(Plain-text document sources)
━━━━━━━━━━━━━━━━━━━━━━━━━━━━━━

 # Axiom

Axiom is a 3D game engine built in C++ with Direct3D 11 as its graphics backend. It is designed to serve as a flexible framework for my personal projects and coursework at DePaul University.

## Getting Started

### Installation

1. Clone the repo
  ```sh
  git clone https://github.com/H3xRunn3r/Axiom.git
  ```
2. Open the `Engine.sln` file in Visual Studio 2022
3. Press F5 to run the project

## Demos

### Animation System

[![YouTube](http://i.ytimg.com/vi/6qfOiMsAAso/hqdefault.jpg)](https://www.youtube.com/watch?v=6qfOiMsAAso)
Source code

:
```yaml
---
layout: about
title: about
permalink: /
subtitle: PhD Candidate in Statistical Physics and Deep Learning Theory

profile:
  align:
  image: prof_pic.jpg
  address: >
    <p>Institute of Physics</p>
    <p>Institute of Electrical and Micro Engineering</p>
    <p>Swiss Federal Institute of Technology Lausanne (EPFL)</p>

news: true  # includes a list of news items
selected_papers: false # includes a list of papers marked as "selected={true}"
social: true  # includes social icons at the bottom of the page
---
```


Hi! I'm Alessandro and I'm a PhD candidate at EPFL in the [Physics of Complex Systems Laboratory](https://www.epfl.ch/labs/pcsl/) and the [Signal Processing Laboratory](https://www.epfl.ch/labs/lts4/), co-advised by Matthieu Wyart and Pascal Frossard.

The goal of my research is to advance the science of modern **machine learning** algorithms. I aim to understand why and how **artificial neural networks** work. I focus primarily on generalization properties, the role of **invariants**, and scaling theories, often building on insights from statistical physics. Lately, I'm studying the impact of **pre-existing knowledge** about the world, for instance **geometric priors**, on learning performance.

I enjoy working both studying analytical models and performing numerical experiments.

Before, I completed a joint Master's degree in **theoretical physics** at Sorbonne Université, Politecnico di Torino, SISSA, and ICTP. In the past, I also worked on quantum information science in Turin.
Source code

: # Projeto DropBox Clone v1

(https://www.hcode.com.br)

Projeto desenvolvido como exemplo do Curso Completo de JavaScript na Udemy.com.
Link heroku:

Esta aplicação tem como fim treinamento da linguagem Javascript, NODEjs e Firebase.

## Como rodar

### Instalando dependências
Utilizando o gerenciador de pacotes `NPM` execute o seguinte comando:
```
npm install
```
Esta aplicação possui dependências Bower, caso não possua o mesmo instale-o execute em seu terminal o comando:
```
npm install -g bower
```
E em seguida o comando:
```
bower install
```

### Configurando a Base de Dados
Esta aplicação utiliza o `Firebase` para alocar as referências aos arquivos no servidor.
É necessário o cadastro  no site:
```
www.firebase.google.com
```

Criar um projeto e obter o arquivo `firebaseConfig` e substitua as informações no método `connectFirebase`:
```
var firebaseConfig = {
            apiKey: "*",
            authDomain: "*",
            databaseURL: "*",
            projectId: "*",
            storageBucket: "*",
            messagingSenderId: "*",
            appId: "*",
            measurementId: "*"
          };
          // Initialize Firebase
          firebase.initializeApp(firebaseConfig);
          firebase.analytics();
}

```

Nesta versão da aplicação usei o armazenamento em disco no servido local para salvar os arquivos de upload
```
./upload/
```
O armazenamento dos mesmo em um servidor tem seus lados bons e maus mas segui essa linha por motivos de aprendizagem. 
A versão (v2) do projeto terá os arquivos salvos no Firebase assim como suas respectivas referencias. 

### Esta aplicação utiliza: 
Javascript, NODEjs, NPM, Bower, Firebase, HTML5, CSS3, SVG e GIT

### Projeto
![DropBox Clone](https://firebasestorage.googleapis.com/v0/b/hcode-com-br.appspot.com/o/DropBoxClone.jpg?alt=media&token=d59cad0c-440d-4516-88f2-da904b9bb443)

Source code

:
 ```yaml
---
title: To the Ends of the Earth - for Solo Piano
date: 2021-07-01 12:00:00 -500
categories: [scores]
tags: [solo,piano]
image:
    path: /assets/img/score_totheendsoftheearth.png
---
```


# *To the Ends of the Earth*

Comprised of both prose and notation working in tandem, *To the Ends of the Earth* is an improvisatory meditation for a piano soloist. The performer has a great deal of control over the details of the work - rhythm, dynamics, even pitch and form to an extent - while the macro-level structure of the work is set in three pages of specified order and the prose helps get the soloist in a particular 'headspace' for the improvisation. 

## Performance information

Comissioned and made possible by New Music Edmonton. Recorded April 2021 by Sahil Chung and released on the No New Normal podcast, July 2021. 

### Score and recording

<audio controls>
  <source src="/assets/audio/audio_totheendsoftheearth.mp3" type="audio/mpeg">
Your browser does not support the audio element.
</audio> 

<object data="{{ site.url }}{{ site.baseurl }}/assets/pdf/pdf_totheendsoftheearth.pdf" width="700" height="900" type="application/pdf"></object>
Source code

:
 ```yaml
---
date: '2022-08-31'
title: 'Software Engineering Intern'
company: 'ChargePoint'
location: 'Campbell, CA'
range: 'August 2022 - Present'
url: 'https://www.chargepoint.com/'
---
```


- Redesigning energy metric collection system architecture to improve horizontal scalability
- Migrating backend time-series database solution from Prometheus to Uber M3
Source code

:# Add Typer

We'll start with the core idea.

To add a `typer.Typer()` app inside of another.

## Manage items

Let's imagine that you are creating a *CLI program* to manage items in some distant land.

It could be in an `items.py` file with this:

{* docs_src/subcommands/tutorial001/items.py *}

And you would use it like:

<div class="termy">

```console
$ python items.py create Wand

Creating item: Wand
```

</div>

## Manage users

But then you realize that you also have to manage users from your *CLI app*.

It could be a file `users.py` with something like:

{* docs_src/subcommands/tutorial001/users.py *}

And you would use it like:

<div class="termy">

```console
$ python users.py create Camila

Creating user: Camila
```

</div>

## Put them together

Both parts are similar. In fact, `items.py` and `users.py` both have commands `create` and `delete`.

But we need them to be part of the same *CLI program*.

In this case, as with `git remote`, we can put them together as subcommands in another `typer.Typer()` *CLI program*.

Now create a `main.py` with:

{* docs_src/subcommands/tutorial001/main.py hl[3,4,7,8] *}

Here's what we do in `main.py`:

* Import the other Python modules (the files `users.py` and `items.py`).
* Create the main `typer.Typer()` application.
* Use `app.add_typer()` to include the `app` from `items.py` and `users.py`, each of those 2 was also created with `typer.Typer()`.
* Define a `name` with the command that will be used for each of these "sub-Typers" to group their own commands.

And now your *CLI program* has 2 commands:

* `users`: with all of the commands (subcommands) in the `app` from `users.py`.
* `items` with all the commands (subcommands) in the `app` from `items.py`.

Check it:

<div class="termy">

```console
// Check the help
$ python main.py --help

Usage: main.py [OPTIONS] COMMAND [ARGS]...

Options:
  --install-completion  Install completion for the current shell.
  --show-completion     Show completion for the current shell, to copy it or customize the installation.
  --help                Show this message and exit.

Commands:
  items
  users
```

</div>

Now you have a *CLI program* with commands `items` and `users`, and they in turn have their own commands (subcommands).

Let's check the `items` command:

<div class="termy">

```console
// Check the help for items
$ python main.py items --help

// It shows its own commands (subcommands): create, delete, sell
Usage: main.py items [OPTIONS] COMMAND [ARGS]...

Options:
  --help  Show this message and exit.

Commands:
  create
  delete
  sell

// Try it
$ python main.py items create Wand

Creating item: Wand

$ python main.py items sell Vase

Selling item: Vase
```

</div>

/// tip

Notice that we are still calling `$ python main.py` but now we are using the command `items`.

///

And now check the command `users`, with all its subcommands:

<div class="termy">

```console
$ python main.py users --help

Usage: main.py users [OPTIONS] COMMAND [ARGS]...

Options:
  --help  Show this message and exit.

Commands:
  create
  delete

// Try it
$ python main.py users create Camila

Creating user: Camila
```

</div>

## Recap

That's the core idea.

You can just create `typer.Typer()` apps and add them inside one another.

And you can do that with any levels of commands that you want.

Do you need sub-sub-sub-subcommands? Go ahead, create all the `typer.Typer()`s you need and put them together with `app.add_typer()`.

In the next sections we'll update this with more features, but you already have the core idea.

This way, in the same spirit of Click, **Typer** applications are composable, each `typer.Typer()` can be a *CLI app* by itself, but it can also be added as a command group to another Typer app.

━━━━━━━━━━━━━━━━━━━━━━━━━━━━━━

• _EXERCISE OBJECTIVE_
Please say how many lines in the records above contain the word "inside", and give only that number.

• _YOUR RESPONSE_
2